Effective negotiation with the Soviet Union depends, of course, upon many things other than military power and our sense of world purpose. It requires, for example, ever greater cohesion and the development of common programs in the free world.

This is well illustrated by the problem of East-West trade. Since about 1954 there has been a manifest increase in Soviet efforts to promote such interchange and to win general acceptance for it. Extolling the benefits of enlarged trade has become as ritualistic a part of the pronouncements of all Soviet bloc visitors to the free world as has proclaiming their zeal for peace. So far this effort has been more impressive in trend than in size. In 1952 only 2 percent of the total trade of free-world nations consisted of imports from or exports to Communist bloc countries. In 1958 and 1959 the figure rose to about 3.5 percent. The trend is obviously on the rise, although it should be noted that the 1958-59 level represents merely a return to the relative weight of East-West trade in 1947 and 1948.

Even if the upward trend continues, the problem will hardly be one of domination by volume. The potential for disruption lies rather in the fact that, unlike free-world trade, Soviet bloc trade is conducted entirely by state trading monopolies operating under close foreign office direction. It is no accident, then, that such trade tends to be highly concentrated upon a relatively few countries, which, by location or political vulnerability, appear to offer promising opportunity for Communist penetration. In 1958, for eight countries--Egypt, Afghanistan, Iceland, Syria, Jugoslavia, Iran, Finland and Turkey--trade with the Soviet bloc represented from 25 to 45 percent of their total foreign trade. Since in the Soviet bloc economic decisions are dominated by political motivations, it is obvious that the countries so involved are vulnerable to pressures, even to a kind of political blackmail.

I have outlined elsewhere, in some detail, cases in which Soviet trade has been conducted upon terms that constituted a serious threat to the stability of the world price structure in fields such as tin and aluminum. I have cited also numbers of other ways in which the monopolistic Soviet bloc trading agencies have violated the regulations painfully built up over the years to assure equitable working of the free-world trading system, and incorporated in the General Agreement on Tariffs and Trade (GATT). These have included cases like the Soviet purchase, with much fanfare, of Egyptian long-staple cotton, only to dump it in Egypt's normal European markets at less than Egyptian prices; and cases demonstrating that discriminatory prices charged to various customers are the general rule of Soviet bloc transactions.

This issue involves far more than the impropriety of allowing a very small trading interest to dictate terms of exchange. Even at its present meager levels, Soviet bloc trading methods have demonstrated a considerable capacity to disrupt--selectively--the orderly functioning of free-world markets. If we were to stand by passively, the eventual result could be a serious undermining of our trading system, far surpassing the relatively minor annoyances that have been experienced to date.
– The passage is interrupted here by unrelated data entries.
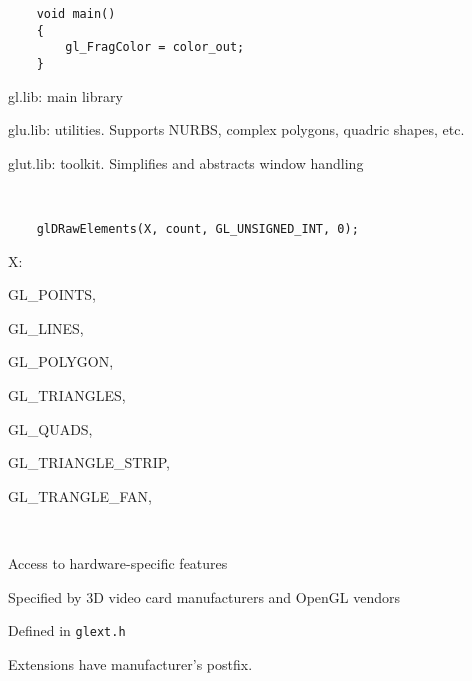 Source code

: \begin{compactdesc}
\begin{lstlisting}
	void main()
	{
		gl_FragColor = color_out;
	}
	\end{lstlisting}
\item[\lp{Integration}]
	\begin{itemize*}[label=\colorbullet]
		\item gl.lib: main library\\
		\item glu.lib: utilities. Supports NURBS, complex polygons, quadric shapes, etc.\\
		\item glut.lib: toolkit. Simplifies and abstracts window handling
	\end{itemize*}
\item[\lp{Primitives}]\hfill\\
	\begin{lstlisting}
	glDRawElements(X, count, GL_UNSIGNED_INT, 0);
	\end{lstlisting}
	X:\hfill\\
	\begin{enumerate*}[label=\protect\circled{\arabic*},itemjoin=]
		\item GL\_POINTS,\\
		\item GL\_LINES,\\
		\item GL\_POLYGON,\\
		\item GL\_TRIANGLES,\\
		\item GL\_QUADS,\\
		\item GL\_TRIANGLE\_STRIP,\\
		\item GL\_TRANGLE\_FAN,\\
	\end{enumerate*}
\item[\lp{Extensions}] \hfill\\
	\begin{enumerate*}[label=\protect\circled{\arabic*},itemjoin=]
		\item Access to hardware-specific features\\
		\item Specified by 3D video card manufacturers and OpenGL vendors\\
		\item Defined in \texttt{glext.h}\\
		\item Extensions have manufacturer's postfix.
	\end{enumerate*}
\end{compactdesc}
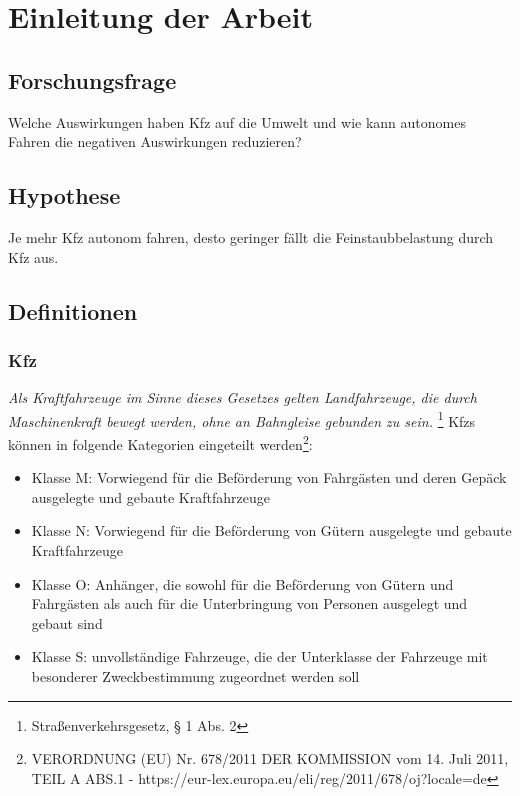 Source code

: \chapter{Einleitung der Arbeit}

\section{Forschungsfrage}

Welche Auswirkungen haben \ac{Kfz} auf die Umwelt und wie kann autonomes Fahren die negativen Auswirkungen reduzieren?

\section{Hypothese}

Je mehr \ac{Kfz} autonom fahren, desto geringer fällt die Feinstaubbelastung durch \ac{Kfz} aus.

\section{Definitionen}
\subsection{\ac{Kfz}}

\textit{Als Kraftfahrzeuge im Sinne dieses Gesetzes gelten Landfahrzeuge, die durch Maschinenkraft bewegt werden, ohne an Bahngleise gebunden zu sein.}
\footnote{Straßenverkehrsgesetz, § 1 Abs. 2}
\vspace{0.5cm}
\newline
\aclp{Kfz} können in folgende Kategorien eingeteilt werden\footnote{VERORDNUNG (EU) Nr. 678/2011 DER KOMMISSION
	vom 14. Juli 2011, TEIL A ABS.1 - https://eur-lex.europa.eu/eli/reg/2011/678/oj?locale=de}:
\begin{itemize}
	\item Klasse M: Vorwiegend für die Beförderung von Fahrgästen und deren Gepäck ausgelegte und gebaute Kraftfahrzeuge
	\item Klasse N: Vorwiegend für die Beförderung von Gütern ausgelegte und gebaute Kraftfahrzeuge
	\item Klasse O: Anhänger, die sowohl für die Beförderung von Gütern und Fahrgästen als auch für die Unterbringung von Personen ausgelegt und gebaut sind
	\item Klasse S: unvollständige Fahrzeuge, die der Unterklasse der Fahrzeuge mit besonderer Zweckbestimmung zugeordnet werden soll
\end{itemize}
This is the challenge of expanding East-West trade. Nevertheless, if the free world is clear about its goals and sufficiently cohesive, it can make expanding East-West trade work for the free world. If we insist that expanding East-West trade be conducted according to the rules for trade to which the free nations adhere, we can make sure that the Trojan Horse of Communist commerce carries no lethal weapons through our gates, and we can trade with the Soviet bloc to the benefit of all our peoples. Specifically, there are four principles for the conduct of East-West trade that we must abide by to protect our interests and those of the free world as a whole.

First, we must insist that all trade with the Soviet bloc conform to the regulations against price discrimination and dumping subscribed to by the 36 nations in GATT.

Second, we should seek agreement among the nations belonging to NATO, SEATO and the Rio Pact to apply to East-West trade the GATT rules designed to prevent discrimination and dumping.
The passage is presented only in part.